儘管許多訪談都提到類似的經歷,三哩島事故目前並未被視為「共同的經驗」。居民仍然各自孤立,即使那些在事故發生時與事故發生之後有親身「經歷」的人,依舊相信那些事只發生在他們自己或一、兩個朋友身上。我們失去了「村莊水井」,那個能與形形色色的鄰居交換意見的場域。我們的社群已失去相互比較與詮釋共同經歷的機會。經驗需要時間才能顯現它的真實意義。許多個人所獨自經歷的事物,可能顯得微不足道,尤其當這些經歷並未獲社區其他人或媒體加以確認。我們彼此隔絕得太深,因而更難體認,這些「孤立」感受所蘊含的關聯性與重要性。以三哩島事件為例,當權威機關異口同聲地堅稱「洩漏輻射不足以造成危害,或引發變化」,此時民眾幾乎難以與這種官方的論調抗衡。然而我能感受到每個人的堅定信念,因為我聽過無數次這樣的證詞:「沒有人,沒人可以告訴我,這些事沒發生在我身上。因為我知道真的發生過。」
1989年年底,我們打算完成三哩島事故訪談的彙編,並且寄給每個我們訪談過的人,希望藉此讓他們知道,他們並不孤單,而且他們的經歷可能帶來共同行動。

某些個人觀察

我最近意識到,特別是我夏天才去過三哩島,我當時很想了解那個金屬味、皮膚灼傷、對動物的影響等等,我傾向把人當成工具。換句話說,我視特別群體,為我的資訊來源,如果他們無法和我說,我想知道的事,我對他們就失去興趣,一個能告訴我,許多我想知道之事的人,比另一個不能談這些事的人更有「價值」。事實上,我現在傾向「蒐集」更多這樣的經歷,而非深入地理解他們。我想這是因為,我認為記錄更多共同經歷過這些現象的民眾,敍事才會越具有說服力,我想取悅「專家」、媒體或其他人,而非依照我自身的節奏。
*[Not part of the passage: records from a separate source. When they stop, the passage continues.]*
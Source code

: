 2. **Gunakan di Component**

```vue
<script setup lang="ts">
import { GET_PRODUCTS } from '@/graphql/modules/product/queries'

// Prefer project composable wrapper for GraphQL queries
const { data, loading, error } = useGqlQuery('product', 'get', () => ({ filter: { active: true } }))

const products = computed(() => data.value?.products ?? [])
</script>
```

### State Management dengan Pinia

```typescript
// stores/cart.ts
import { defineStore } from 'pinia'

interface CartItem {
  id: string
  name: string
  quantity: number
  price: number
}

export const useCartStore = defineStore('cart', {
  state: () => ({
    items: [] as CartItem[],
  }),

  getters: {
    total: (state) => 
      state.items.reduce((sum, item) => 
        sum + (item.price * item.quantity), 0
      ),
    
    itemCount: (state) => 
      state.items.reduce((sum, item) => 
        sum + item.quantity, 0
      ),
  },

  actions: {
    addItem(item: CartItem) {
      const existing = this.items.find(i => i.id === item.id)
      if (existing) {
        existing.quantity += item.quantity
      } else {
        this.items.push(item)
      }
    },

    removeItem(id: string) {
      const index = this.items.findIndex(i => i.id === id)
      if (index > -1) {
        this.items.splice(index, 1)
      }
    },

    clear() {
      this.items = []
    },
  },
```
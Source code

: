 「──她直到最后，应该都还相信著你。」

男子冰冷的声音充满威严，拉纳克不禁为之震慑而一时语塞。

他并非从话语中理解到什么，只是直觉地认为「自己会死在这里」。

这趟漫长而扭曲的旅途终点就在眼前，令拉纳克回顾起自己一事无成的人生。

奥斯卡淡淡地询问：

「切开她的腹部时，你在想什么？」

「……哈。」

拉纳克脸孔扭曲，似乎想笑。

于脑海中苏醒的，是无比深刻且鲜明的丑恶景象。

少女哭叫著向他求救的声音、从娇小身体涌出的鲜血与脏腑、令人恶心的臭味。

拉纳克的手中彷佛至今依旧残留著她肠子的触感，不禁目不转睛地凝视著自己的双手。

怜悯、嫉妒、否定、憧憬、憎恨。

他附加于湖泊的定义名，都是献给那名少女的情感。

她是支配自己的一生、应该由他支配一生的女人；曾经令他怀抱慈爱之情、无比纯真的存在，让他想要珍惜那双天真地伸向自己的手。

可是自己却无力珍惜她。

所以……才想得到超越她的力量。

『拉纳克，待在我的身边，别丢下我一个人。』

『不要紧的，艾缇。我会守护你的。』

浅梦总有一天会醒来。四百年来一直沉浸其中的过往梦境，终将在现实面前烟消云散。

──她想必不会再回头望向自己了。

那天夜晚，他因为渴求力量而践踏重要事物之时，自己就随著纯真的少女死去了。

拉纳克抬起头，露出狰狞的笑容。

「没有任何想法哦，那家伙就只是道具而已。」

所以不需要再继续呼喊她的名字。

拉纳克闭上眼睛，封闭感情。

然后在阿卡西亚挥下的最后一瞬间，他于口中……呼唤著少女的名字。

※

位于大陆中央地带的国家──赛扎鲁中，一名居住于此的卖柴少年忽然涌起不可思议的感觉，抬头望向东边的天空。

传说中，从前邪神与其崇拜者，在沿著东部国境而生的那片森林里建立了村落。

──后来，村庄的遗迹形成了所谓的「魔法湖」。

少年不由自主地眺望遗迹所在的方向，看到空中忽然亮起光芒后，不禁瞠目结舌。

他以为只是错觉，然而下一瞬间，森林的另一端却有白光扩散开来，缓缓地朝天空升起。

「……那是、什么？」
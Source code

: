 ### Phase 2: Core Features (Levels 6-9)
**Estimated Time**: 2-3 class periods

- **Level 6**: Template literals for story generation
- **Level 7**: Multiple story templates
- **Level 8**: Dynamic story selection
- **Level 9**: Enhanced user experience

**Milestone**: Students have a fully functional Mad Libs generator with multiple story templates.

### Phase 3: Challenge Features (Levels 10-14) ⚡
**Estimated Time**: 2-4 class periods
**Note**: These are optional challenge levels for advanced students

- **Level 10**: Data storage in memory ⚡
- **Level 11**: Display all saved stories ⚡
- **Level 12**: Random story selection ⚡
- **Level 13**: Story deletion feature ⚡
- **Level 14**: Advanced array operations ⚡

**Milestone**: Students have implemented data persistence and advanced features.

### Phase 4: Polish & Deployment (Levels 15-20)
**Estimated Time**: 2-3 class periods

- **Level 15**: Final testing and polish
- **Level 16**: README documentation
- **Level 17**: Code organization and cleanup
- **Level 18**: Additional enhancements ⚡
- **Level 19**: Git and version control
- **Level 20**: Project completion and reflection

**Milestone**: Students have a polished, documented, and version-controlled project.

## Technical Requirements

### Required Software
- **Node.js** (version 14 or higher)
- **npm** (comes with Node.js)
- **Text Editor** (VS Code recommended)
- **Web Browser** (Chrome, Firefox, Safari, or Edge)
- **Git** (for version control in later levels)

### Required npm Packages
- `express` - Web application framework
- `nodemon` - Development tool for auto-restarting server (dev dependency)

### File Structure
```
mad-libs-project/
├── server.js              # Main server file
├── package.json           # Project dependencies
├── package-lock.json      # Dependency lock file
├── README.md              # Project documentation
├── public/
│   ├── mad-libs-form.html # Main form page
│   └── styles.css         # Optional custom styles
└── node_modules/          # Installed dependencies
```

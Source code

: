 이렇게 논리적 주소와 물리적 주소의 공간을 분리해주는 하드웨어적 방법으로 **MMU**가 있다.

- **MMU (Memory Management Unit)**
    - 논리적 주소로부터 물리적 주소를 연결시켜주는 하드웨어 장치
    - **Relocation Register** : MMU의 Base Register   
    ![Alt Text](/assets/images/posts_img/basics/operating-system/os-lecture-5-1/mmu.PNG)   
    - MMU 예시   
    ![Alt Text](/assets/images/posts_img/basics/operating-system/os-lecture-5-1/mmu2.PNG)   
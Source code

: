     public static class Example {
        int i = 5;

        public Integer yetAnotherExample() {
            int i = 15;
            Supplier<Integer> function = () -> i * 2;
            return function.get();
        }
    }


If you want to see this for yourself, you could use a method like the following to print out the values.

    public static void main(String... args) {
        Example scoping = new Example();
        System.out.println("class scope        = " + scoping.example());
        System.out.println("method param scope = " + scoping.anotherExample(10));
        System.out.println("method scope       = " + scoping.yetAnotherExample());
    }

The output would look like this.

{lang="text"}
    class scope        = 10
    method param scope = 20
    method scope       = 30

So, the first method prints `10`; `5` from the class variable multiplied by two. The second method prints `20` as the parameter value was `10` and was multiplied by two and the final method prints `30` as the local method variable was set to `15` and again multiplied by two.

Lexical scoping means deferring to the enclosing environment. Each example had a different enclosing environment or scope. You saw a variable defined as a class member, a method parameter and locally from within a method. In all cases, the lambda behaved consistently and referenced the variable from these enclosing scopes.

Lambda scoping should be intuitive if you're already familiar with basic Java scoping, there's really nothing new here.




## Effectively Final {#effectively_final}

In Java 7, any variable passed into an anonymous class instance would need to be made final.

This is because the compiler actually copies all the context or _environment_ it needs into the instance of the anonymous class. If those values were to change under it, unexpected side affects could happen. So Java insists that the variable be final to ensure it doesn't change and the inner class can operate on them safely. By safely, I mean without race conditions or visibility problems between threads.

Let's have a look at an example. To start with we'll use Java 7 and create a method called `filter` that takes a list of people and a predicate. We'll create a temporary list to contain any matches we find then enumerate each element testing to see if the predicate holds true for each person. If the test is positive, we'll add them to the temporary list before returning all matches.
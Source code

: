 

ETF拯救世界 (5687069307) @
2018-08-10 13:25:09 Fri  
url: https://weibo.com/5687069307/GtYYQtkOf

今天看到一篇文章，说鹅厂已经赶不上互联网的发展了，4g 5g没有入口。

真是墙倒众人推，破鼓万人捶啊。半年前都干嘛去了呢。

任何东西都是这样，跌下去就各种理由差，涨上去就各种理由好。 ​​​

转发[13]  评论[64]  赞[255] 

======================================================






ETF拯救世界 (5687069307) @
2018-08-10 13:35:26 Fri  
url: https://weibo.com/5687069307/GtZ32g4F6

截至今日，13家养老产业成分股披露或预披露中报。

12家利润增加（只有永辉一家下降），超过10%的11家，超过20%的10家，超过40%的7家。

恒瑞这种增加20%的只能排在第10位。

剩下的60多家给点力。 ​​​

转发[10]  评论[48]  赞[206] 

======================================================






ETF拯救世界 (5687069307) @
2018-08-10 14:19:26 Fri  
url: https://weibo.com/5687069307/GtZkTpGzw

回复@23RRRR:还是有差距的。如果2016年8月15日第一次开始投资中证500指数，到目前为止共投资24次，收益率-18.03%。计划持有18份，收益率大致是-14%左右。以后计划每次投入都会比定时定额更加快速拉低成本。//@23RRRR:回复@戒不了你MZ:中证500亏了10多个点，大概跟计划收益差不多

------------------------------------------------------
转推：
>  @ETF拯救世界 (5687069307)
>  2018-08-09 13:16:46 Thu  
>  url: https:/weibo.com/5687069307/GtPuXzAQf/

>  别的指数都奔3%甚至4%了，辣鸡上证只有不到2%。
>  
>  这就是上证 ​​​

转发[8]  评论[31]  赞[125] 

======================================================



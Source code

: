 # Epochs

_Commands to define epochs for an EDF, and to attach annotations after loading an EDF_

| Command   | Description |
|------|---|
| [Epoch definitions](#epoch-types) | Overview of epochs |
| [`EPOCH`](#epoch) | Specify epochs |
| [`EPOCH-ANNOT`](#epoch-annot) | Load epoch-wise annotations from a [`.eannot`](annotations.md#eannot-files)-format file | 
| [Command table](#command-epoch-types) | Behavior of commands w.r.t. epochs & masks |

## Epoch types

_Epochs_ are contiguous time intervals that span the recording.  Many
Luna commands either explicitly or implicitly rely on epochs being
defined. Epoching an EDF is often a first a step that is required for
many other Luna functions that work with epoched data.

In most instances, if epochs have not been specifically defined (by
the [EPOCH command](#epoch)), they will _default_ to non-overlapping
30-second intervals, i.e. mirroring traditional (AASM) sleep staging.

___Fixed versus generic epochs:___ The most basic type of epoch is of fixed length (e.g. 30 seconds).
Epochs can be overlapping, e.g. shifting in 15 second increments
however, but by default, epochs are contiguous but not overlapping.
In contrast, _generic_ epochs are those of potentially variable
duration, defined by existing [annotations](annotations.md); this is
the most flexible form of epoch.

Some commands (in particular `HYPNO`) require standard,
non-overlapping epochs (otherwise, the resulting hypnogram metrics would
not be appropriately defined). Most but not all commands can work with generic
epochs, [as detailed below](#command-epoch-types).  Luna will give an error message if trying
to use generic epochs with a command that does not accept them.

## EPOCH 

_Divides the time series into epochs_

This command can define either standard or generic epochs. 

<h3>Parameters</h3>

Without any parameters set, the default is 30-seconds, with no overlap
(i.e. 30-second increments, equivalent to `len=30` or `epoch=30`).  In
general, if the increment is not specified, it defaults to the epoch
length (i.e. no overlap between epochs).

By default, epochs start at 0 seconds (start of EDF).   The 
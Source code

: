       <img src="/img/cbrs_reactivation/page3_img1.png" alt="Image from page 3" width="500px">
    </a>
我想我該停下腳步,多傾聽跟我談話的對象,究竟想說什麼,否則就無法深化我的理解。
三哩島事故可以教我很多事。我的學習才剛開始。
我們在日本發表許多這些訪談的精選內容,希望所有訪談很快的能在美國以書籍呈現。

註釋

[1]片桐滿是京都精華大學社會心理學教授。